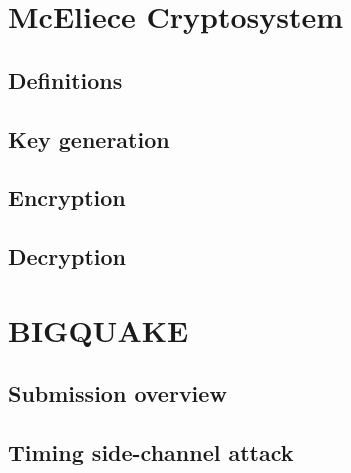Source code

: \section{McEliece Cryptosystem}
\subsection{Definitions}
\subsection{Key generation}
\subsection{Encryption}
\subsection{Decryption}
\section{BIGQUAKE}
\subsection{Submission overview}
\subsection{Timing side-channel attack}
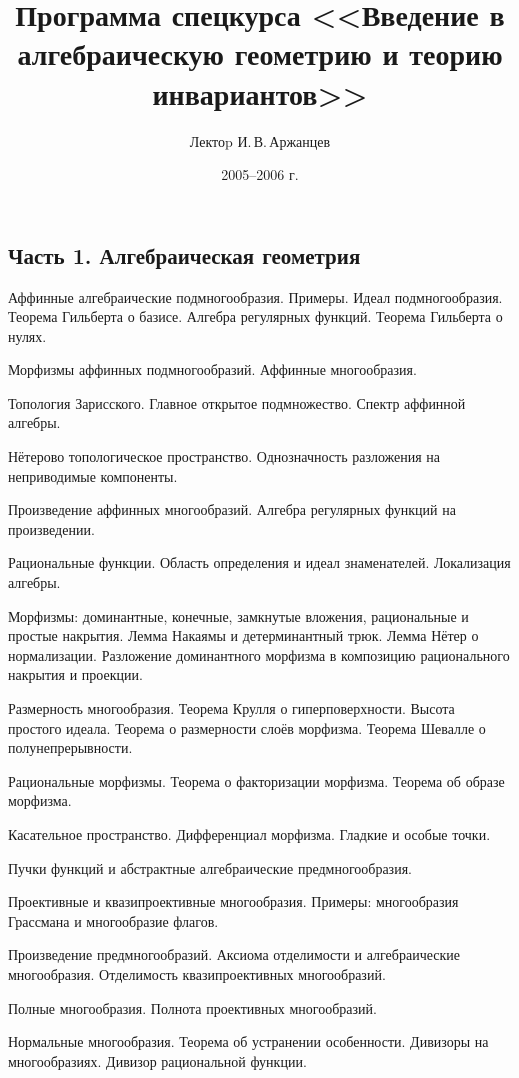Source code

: \documentclass[a4paper]{article}
\title{Программа спецкурса <<Введение в алгебраическую геометрию и теорию инвариантов>>}
\author{Лектоp И.\,В.\,Аржанцев}
\date{2005--2006 г.}
\begin{document}
\maketitle

\subsection*{Часть 1. Алгебраическая геометрия}

\begin{nums}{0}
\item Аффинные алгебраические подмногообразия. Примеры. Идеал подмногообразия.
      Теорема Гильберта о базисе. Алгебра регулярных функций. Теорема Гильберта о нулях.
\item Морфизмы аффинных подмногообразий. Аффинные многообразия.
\item Топология Зарисского. Главное открытое подмножество. Спектр аффинной алгебры.
\item Нётерово топологическое пространство. Однозначность разложения на неприводимые компоненты.
\item Произведение аффинных многообразий. Алгебра регулярных функций на произведении.
\item Рациональные функции. Область определения и идеал знаменателей. Локализация алгебры.
\item Морфизмы: доминантные, конечные, замкнутые вложения, рациональные и простые накрытия.
      Лемма Накаямы и детерминантный трюк. Лемма Нётер о нормализации.
      Разложение доминантного морфизма в композицию рационального накрытия и проекции.
\item Размерность многообразия. Теорема Крулля о гиперповерхности. Высота простого идеала.
      Теорема о размерности слоёв морфизма. Теорема Шевалле о полунепрерывности.
\item Рациональные морфизмы. Теорема о факторизации морфизма. Теорема об образе морфизма.
\item Касательное пространство. Дифференциал морфизма. Гладкие и особые точки.
\item Пучки функций и абстрактные алгебраические предмногообразия.
\item Проективные и квазипроективные многообразия. Примеры: многообразия Грассмана и многообразие флагов.
\item Произведение предмногообразий. Аксиома отделимости и алгебраические многообразия.
      Отделимость квазипроективных многообразий.
\item Полные многообразия. Полнота проективных многообразий.
\item Нормальные многообразия. Теорема об устранении особенности. Дивизоры на многообразиях.
      Дивизор рациональной функции.
\end{nums}
\end{document}
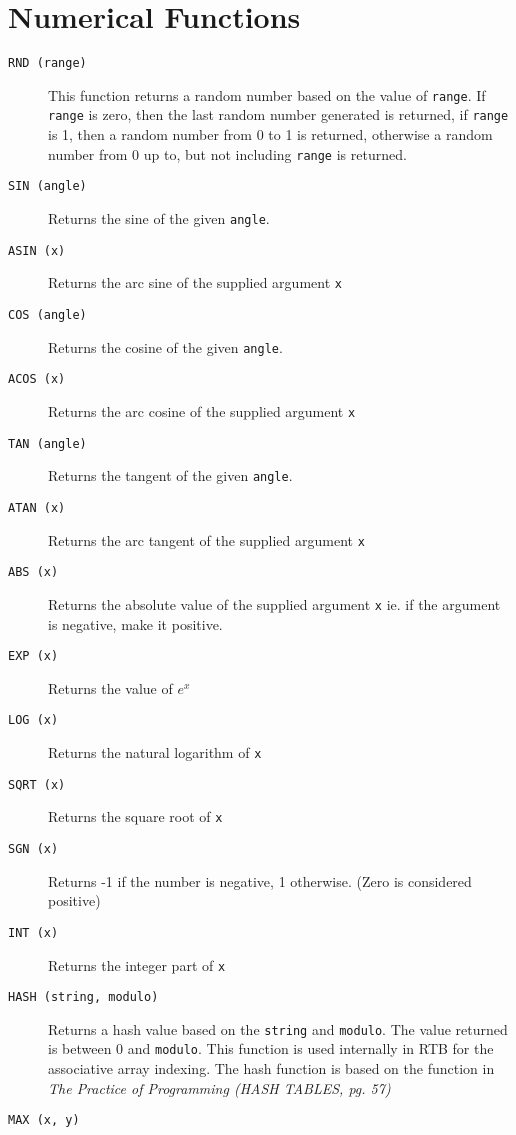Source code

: \chapter{Numerical Functions}

\begin{description}
\item[{\tt RND (range)}]
This function returns a random number based on the value of {\tt range}.
If {\tt range} is zero, then the last random number generated is returned,
if {\tt range} is 1, then a random number from 0 to 1 is returned,
otherwise a random number from 0 up to, but not including {\tt range}
is returned.
\item[{\tt SIN (angle)}]
Returns the sine of the given {\tt angle}.
\item[{\tt ASIN (x)}]
Returns the arc sine of the supplied argument {\tt x}
\item[{\tt COS (angle)}]
Returns the cosine of the given {\tt angle}.
\item[{\tt ACOS (x)}]
Returns the arc cosine of the supplied argument {\tt x}
\item[{\tt TAN (angle)}]
Returns the tangent of the given {\tt angle}.
\item[{\tt ATAN (x)}]
Returns the arc tangent of the supplied argument {\tt x}
\item[{\tt ABS (x)}]
Returns the absolute value of the supplied argument {\tt x} ie. if the
argument is negative, make it positive.
\item[{\tt EXP (x)}]
Returns the value of $e^x$
\item[{\tt LOG (x)}]
Returns the natural logarithm of {\tt x}
\item[{\tt SQRT (x)}]
Returns the square root of {\tt x}
\item[{\tt SGN (x)}]
Returns -1 if the number is negative, 1 otherwise. (Zero is considered
positive)
\item[{\tt INT (x)}]
Returns the integer part of {\tt x}
\item[{\tt HASH (string, modulo)}]
Returns a hash value based on the {\tt string} and {\tt modulo}. The
value returned is between 0 and {\tt modulo}. This function is used
internally in RTB for the associative array indexing. The hash function
is based on the function in {\em The Practice of Programming (HASH TABLES,
pg. 57)}
\item[{\tt MAX (x, y)}]

\end{description}
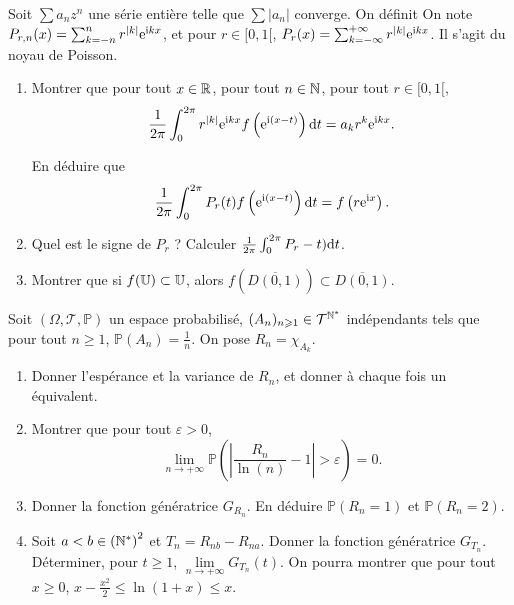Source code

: \documentclass[12pt]{article}
\begin{document}
\begin{exercise}
    Soit $\sum a_n z^{n}$ une série entière telle que $\sum\left\lvert a_n\right\rvert$ converge. On définit 
    On note $P_{r,n}(x)=\sum_{k=-n}^{n}r^{\left\lvert k\right\rvert}\mathrm{e}^{\mathrm{i} kx}$, et pour $r\in[0,1[$, $P_r(x)=\sum_{k=-\infty}^{+\infty}r^{\left\lvert k\right\rvert}\mathrm{e}^{\mathrm{i} kx}$. Il s'agit du noyau de Poisson.

    \begin{enumerate}
        \item Montrer que pour tout $x\in\mathbb{R}$, pour tout $n\in\mathbb{N}$, pour tout $r\in[0,1[$, 
        \begin{equation}
            \frac{1}{2\pi}\int_{0}^{2\pi}r^{\left\lvert k\right\rvert}\mathrm{e}^{\mathrm{i} kx}f\left(\mathrm{e}^{\mathrm{i}(x-t)}\right)\mathrm{d} t=a_k r^{k}\mathrm{e}^{\mathrm{i} kx}.
        \end{equation}
        
        En déduire que
        \begin{equation}
            \frac{1}{2\pi}\int_{0}^{2\pi}P_r(t)f\left(\mathrm{e}^{\mathrm{i}(x-t)}\right)\mathrm{d} t=f\left(r\mathrm{e}^{\mathrm{i} x}\right).
        \end{equation}

        \item Quel est le signe de $P_r$ ? Calculer $\frac{1}{2\pi}\int_{0}^{2\pi}P_r-t)\mathrm{d} t$.
        \item Montrer que si $f(\mathbb{U})\subset\mathbb{U}$, alors $f\left(\overline{D(0,1)}\right)\subset\overline{D(0,1)}$.
    \end{enumerate}
\end{exercise}

\begin{exercise}
    Soit $(\Omega,\mathcal{T},\mathbb{P})$ un espace probabilisé, $(A_n)_{n\geqslant1}\in\mathcal{T}^{\mathbb{N}^{*}}$ indépendants tels que pour tout $n\geqslant1$, $\mathbb{P}\left(A_n\right)=\frac{1}{n}$. On pose $R_n=\chi_{A_{k}}$.
    \begin{enumerate}
        \item Donner l'espérance et la variance de $R_n$, et donner à chaque fois un équivalent.
        \item Montrer que pour tout $\varepsilon>0$, 
        \begin{equation}
            \lim\limits_{n\to+\infty}\mathbb{P}\left(\left\lvert\frac{R_n}{\ln(n)}-1\right\rvert>\varepsilon\right)=0.
        \end{equation}
        \item Donner la fonction génératrice $G_{R_n}$. En déduire $\mathbb{P}(R_n=1)$ et $\mathbb{P}(R_n=2)$.
        \item Soit $a<b\in\left(\mathbb{N}^{*}\right)^{2}$ et $T_n=R_{nb}-R_{na}$. Donner la fonction génératrice $G_{T_n}$. Déterminer, pour $t\geqslant1$, $\lim\limits_{n\to+\infty}G_{T_n}(t)$. On pourra montrer que pour tout $x\geqslant0$, $x-\frac{x^{2}}{2}\leqslant\ln(1+x)\leqslant x$.
    \end{enumerate}
\end{exercise}
\end{document}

::::::::

** Problem description **
State how many lines above contain the string "аффинных", with no other words.

** Written reply **
2